FOOTBALL
Tom likes to watch American football, Kathy doesn’t. I am ambivalent, but I get sucked right in. One thing that seems very odd to me, even as an American, and must seen nuts to people from other countries, is how all major American universities have a professional football team attached to them.
At some point in the past American football was a game that men played with the boys of one university playing against the boys of another university. Boys will be boys. The girls cheered them on. College athletes were amateurs, in fact any hint that they were being paid in any way was considered corruption. True, they often had scholarhips that paid for their tuition and room and board but no cash exchanged hands.

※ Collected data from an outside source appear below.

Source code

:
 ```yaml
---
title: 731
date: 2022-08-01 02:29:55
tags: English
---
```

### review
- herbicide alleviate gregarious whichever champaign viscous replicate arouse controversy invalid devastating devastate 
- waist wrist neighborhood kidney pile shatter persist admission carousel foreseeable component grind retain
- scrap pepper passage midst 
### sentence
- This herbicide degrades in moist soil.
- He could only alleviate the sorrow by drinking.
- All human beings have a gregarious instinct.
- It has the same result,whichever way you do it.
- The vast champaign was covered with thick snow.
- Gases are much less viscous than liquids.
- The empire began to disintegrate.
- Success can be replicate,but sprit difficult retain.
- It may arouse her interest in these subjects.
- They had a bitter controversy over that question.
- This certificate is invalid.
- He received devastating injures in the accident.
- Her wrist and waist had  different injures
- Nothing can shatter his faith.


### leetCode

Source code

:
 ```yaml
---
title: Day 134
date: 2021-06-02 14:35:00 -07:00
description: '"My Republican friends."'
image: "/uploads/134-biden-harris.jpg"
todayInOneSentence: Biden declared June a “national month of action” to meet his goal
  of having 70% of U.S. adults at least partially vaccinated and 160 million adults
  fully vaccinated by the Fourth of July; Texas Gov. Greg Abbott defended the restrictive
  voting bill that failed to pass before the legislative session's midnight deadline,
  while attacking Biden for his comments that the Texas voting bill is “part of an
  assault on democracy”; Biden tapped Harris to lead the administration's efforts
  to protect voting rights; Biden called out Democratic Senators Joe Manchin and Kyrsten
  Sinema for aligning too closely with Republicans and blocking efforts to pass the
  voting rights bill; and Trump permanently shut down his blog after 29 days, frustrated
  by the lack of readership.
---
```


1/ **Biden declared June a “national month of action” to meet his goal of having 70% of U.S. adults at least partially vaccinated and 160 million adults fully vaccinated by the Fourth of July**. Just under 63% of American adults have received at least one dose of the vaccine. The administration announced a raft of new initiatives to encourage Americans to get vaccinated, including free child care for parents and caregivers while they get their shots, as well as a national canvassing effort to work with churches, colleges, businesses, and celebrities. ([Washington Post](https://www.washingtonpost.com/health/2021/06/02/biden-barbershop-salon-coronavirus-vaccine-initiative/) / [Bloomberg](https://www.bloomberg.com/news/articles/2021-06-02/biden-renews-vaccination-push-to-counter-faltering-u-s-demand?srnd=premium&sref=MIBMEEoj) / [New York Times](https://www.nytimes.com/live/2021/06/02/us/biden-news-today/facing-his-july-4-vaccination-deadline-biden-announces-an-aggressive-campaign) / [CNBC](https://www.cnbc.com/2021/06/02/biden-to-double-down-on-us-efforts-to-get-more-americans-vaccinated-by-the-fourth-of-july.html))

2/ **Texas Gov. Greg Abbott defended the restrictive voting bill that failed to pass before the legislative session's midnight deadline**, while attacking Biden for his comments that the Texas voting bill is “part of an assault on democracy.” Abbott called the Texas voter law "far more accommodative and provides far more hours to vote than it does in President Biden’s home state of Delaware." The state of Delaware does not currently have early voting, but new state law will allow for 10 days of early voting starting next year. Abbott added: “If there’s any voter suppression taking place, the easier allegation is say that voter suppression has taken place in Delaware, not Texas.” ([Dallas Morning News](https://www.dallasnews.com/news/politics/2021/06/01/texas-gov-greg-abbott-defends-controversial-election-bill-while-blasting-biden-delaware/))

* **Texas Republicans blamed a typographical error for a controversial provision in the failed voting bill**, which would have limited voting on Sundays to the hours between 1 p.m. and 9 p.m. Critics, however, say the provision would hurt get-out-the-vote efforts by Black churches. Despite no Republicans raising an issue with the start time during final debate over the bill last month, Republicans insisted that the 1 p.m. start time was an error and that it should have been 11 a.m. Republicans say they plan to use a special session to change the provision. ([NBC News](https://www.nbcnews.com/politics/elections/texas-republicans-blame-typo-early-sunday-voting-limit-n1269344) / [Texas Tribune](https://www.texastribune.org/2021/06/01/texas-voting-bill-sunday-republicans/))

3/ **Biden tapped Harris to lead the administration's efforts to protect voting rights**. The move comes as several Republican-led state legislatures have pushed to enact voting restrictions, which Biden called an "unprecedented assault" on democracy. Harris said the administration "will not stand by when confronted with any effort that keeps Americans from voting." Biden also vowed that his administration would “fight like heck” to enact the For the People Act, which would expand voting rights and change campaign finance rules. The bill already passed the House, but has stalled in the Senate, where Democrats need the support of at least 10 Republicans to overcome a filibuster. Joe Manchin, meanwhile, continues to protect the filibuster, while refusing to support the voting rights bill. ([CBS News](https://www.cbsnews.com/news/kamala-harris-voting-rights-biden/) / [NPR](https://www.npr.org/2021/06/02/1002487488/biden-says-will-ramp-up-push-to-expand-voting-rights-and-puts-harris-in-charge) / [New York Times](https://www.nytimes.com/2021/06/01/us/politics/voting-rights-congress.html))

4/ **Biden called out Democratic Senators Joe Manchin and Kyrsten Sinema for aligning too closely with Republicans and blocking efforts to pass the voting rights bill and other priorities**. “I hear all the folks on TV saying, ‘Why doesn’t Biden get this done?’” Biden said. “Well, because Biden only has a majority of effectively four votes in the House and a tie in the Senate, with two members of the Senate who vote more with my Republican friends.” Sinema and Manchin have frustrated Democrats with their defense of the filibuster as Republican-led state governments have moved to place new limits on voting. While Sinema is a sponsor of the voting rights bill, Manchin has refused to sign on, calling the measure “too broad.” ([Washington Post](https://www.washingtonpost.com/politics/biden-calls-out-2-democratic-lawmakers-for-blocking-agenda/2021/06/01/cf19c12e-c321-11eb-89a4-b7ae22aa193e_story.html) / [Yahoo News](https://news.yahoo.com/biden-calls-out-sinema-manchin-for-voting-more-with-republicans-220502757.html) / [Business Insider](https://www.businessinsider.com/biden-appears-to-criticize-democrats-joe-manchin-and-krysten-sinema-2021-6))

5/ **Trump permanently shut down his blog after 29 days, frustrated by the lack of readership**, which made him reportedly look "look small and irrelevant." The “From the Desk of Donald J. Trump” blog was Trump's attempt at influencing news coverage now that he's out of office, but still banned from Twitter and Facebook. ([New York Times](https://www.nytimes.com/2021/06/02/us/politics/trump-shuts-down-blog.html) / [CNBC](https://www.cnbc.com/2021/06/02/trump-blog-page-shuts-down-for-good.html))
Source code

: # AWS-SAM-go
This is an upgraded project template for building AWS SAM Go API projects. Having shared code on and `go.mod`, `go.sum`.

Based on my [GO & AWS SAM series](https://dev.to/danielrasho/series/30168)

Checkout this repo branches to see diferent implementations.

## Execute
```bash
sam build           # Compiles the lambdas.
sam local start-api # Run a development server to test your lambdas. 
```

But when college football became a lucrative business the excellent player felt cheated if not paid and would leave to play professional football as soon at they could.
But now that has changed completely. Now the best college players can be paid millions of dollars to play. And as college teams try to improve their record they outbid other colleges for the best players with the result that over their four years and even into graduate school the best players shift from college to college, wherever they can be paid the most.
These are not college teams. What happens in classrooms is almost irrelevant. Universities hire coaches and players and each university is provided a professional team to entertain their students and to bring money to the university.
Highschool football teams don’t pay their students and the players on a school’s team go to class and learn in the same way as everyone else in the high school. Highschool football games are community events that the whole community participates in.
It just seems nuts that universities which are dedicated to intellectual learning hire professional football teams. There is, I guess, a community and tribal togetherness created, but almost no connection between learning and sports.